The Amended Complaint may be said to constitute a shotgun pleading, given that each of its 42 Counts incorporates all 230 paragraphs of the preceding factual allegations, without regard to their applicability to each count. See Taft v. The Dade Cty. Bar Ass'n, Inc., No. 15-CV-22072, 2015 WL 5771811, at *2 (S.D. Fla. 2015) ("Counts I-VII are classic shotgun pleadings. The factual allegations in the first fourteen paragraphs are incorporated into each count without regard as to whether the facts alleged are actually relevant to a particular count."); Diaz v. Nationstar Mortg., LLC, No. 19-CV-22148, 2019 WL 8273561, at *1 (S.D. Fla. 2019) ("Plaintiffs' Amended Complaint is an impermissible shotgun pleading in that it incorporates all 40 factual allegations into each count without delineating which allegations relate to which cause of action.") (citing Jackson v. Bank of Am., N.A., 898 F.3d 1348, 1354 (11th Cir. 2018)). Moreover, the Amended Complaint suffers from the additional defects of co-mingling Plaintiffs and Defendants without providing any detail regarding how each Plaintiff was allegedly harmed and how each Defendant committed the alleged harm. See Chiron Recovery Ctr., LLC v. United Healthcare Servs., Inc., No. 18-CV-81761, 2020 WL 3547047, at *5 (S.D. Fla. 2020) (dismissing a count as a shotgun pleading because the count, which was brought on behalf of nine individual defendants: "[did] not reference individual-specific transactions or individual-specific facts"; "[did] not address the individual plans governing each Individual Plaintiff's claim"; and did not "clarify how a specific Defendant breached specific fiduciary duties to specific Plaintiffs.") (citing Weiland v. Palm Beach Cnty. Sheriff's Office, 792 F.3d 1313, 1321-23 (11th Cir. 2015) ("Shotgun pleading exists when multiple parties or multiple claims for relief are merged into a single count."); see also Rea v. It Works! Glob., Inc., No. 19-CV-599, 2019 WL 5722479, at *2 (M.D. Fla. 2019) (dismissing the amended complaint as a shotgun pleading because the plaintiffs improperly incorporated all factual allegations into each count and because the amended complaint "improperly group[ed] together both [p]laintiffs in some allegations and ma[de] allegations about a '[p]laintiff' without specifying which.").

At the June 17, 2020 hearing, Plaintiffs' counsel conceded that he had "lumped the Plaintiffs together" and that there were no specific allegations as to each Plaintiff in the Amended Complaint. See Tr. of June 17, 2020 Hr'g [D.E. 111 at 90:20-91:5, 92:9-11]. Plaintiffs' counsel agreed to amend the Amended Complaint if the undersigned deemed it necessary to correct those deficiencies. Id. at 92:10-20.
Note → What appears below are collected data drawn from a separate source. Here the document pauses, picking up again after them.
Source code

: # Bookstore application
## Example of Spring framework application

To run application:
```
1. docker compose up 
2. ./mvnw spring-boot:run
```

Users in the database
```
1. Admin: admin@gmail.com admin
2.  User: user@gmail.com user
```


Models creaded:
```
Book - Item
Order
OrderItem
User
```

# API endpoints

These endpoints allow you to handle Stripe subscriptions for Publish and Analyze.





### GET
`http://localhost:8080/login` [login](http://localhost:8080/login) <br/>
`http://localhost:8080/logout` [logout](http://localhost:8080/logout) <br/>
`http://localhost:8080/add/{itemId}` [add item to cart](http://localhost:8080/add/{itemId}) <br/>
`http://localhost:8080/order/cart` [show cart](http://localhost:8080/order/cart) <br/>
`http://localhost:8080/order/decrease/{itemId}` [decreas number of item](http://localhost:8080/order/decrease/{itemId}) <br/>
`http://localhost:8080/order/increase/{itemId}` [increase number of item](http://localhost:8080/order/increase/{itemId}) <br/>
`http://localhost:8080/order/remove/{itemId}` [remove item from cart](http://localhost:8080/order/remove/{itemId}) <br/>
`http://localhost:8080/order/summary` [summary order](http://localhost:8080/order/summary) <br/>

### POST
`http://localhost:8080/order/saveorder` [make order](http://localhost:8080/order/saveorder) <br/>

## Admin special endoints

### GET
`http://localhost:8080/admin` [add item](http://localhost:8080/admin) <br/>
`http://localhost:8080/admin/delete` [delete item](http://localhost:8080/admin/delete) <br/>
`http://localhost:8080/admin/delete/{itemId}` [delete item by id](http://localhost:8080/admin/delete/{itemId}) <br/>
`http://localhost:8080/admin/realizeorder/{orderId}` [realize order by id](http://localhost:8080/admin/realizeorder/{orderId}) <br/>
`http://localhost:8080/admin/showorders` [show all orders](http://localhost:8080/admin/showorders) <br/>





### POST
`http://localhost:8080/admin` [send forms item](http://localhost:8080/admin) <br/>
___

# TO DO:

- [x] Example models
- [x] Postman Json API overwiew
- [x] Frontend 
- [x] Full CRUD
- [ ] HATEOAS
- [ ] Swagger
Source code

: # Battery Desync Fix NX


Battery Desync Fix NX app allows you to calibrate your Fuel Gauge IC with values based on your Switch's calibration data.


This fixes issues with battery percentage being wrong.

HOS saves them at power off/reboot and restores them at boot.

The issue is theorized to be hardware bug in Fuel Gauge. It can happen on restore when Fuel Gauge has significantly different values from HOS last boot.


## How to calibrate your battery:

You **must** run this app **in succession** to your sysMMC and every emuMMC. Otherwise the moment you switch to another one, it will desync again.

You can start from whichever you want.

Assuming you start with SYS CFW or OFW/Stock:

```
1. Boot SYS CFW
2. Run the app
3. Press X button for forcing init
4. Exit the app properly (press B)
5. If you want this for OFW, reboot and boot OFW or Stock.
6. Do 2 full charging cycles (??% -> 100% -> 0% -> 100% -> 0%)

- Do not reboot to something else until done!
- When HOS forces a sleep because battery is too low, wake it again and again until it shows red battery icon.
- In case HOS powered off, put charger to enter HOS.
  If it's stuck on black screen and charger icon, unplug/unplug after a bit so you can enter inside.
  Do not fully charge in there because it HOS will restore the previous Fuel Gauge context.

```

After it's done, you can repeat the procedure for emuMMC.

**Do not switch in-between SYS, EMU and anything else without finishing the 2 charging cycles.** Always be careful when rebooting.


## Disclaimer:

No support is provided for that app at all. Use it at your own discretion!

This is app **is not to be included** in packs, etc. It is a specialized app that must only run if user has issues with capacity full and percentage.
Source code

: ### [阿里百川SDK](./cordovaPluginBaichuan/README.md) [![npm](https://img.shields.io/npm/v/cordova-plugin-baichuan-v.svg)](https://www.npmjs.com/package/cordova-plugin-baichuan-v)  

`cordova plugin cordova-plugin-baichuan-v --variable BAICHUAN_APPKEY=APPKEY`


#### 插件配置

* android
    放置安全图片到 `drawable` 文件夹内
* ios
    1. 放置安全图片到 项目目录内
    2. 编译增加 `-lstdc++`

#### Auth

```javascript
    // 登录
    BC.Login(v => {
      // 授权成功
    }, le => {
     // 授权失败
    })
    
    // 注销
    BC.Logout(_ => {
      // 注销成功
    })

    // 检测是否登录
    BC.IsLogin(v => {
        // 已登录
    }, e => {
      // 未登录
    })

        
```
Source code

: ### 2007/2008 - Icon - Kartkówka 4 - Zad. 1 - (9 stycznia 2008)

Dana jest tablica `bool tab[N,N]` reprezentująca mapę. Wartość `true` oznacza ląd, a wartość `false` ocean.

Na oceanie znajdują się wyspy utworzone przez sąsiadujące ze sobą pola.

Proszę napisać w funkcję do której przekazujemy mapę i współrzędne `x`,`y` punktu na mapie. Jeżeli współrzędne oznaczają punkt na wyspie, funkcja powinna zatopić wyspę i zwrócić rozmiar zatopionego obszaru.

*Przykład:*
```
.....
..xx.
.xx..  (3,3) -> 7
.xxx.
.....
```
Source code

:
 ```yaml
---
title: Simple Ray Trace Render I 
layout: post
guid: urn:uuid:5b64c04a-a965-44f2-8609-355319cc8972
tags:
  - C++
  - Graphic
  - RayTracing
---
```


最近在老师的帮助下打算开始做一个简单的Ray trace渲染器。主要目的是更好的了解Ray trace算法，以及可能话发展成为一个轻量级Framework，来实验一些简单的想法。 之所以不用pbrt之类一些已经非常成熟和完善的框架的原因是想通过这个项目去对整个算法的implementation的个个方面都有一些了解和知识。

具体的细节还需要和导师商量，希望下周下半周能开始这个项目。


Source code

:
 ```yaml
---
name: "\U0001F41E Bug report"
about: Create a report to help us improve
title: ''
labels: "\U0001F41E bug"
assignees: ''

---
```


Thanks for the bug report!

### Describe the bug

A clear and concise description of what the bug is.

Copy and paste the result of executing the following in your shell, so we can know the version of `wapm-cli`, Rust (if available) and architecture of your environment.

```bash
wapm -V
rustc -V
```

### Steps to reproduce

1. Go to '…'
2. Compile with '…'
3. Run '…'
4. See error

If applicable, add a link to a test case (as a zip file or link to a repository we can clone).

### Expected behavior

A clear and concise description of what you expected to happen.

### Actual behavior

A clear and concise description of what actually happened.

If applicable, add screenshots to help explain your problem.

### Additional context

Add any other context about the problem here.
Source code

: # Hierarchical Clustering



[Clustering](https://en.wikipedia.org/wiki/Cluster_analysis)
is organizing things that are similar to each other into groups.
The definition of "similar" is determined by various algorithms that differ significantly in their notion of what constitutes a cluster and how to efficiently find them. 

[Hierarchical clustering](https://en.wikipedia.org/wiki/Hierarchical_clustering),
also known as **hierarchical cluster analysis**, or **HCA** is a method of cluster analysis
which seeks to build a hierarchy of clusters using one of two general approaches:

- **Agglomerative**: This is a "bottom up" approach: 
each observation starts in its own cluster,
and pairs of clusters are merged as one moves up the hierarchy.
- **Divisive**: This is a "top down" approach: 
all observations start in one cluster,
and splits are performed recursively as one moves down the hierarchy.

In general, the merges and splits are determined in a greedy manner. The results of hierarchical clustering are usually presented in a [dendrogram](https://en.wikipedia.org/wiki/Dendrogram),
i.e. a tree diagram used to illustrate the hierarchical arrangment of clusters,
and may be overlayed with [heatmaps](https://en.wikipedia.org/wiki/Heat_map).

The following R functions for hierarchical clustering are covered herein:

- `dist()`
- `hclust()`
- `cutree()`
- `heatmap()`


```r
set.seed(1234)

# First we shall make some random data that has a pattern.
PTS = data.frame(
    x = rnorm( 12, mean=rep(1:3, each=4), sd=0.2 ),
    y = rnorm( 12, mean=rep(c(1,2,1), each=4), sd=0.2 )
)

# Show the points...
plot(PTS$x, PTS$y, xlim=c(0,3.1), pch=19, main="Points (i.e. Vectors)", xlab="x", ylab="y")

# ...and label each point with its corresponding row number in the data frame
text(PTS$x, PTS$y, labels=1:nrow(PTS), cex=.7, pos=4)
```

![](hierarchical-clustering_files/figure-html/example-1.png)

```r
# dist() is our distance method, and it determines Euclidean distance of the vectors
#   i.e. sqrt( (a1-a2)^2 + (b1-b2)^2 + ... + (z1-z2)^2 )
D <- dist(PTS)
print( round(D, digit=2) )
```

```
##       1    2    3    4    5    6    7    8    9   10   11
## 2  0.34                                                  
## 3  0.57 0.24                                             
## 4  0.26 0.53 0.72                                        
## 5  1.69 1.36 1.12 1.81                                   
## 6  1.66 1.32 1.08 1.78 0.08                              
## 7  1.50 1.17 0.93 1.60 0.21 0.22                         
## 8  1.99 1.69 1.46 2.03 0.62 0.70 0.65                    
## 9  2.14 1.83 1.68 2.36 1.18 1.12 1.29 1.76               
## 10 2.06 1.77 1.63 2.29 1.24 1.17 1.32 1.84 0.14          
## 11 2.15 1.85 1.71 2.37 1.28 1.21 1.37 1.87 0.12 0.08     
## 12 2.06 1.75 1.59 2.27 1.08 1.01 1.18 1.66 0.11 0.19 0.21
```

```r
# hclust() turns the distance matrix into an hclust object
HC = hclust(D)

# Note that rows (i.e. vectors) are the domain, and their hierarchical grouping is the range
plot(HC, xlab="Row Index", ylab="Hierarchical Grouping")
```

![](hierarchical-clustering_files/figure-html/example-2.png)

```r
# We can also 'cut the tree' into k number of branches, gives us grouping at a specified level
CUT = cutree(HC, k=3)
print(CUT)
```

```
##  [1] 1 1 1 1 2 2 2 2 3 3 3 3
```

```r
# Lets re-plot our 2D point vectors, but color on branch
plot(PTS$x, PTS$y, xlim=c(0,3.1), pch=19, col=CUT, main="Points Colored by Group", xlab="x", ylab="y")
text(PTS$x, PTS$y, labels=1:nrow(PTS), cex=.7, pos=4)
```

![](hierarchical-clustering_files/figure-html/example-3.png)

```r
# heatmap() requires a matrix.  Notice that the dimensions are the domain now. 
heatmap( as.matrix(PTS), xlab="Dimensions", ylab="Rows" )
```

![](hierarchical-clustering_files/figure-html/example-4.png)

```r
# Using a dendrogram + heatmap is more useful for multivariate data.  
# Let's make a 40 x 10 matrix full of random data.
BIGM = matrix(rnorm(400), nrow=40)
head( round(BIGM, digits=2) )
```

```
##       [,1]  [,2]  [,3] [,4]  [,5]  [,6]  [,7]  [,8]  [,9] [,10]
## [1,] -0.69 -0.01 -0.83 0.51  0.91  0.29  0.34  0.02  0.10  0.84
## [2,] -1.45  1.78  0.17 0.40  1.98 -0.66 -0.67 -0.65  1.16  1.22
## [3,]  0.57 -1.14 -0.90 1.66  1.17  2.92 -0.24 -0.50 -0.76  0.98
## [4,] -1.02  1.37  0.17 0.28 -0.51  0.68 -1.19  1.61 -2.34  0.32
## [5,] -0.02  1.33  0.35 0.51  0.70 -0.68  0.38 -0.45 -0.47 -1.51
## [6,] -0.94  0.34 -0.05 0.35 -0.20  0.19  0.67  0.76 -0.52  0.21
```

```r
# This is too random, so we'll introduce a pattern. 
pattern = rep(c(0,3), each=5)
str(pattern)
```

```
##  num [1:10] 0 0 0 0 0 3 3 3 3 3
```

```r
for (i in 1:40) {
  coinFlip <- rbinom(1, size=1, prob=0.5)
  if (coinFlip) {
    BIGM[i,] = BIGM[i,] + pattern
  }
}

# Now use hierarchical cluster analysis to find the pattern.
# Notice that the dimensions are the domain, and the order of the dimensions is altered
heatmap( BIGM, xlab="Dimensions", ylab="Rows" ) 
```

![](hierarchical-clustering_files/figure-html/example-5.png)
Due to these pleading deficiencies, the Amended Complaint fails to provide Defendants with adequate notice of the grounds upon which their claims rest. See McDonough v. City of Homestead, 771 F. App'x 952, 955 (11th Cir. 2019) ("Shotgun pleadings violate Rule 8(a)(2)'s 'short and plain statement' requirement by 'failing . . . to give the defendants adequate notice of the claims against them and the grounds upon which each claim rests.'") (citing Vibe Micro, Inc. v. Shabanets, 878 F.3d 1291, 1296 (11th Cir. 2018)). Therefore, the undersigned recommends that the Amended Complaint be dismissed as a shotgun pleading with leave to replead, with the exception of the RICO claims, which the undersigned recommends be dismissed with prejudice. See Perdomo v. HSBC Bank USA, No. 13-CV-22645, 2014 WL 1278132, at *3 (S.D. Fla. 2014) ("In a shotgun pleading 'any counts not dismissed on other grounds [will be dismissed] as deficiently plead under the Federal Rules of Civil Procedure.'") (alteration in original) (quoting Degirmenci v. Sapphire-Fort Lauderdale, LLLP, 693 F.Supp.2d 1325, 1336 (S.D.Fla.2010)). To provide further guidance to Plaintiffs, the undersigned addresses below additional deficiencies in their claims raised by the Greystone Defendants.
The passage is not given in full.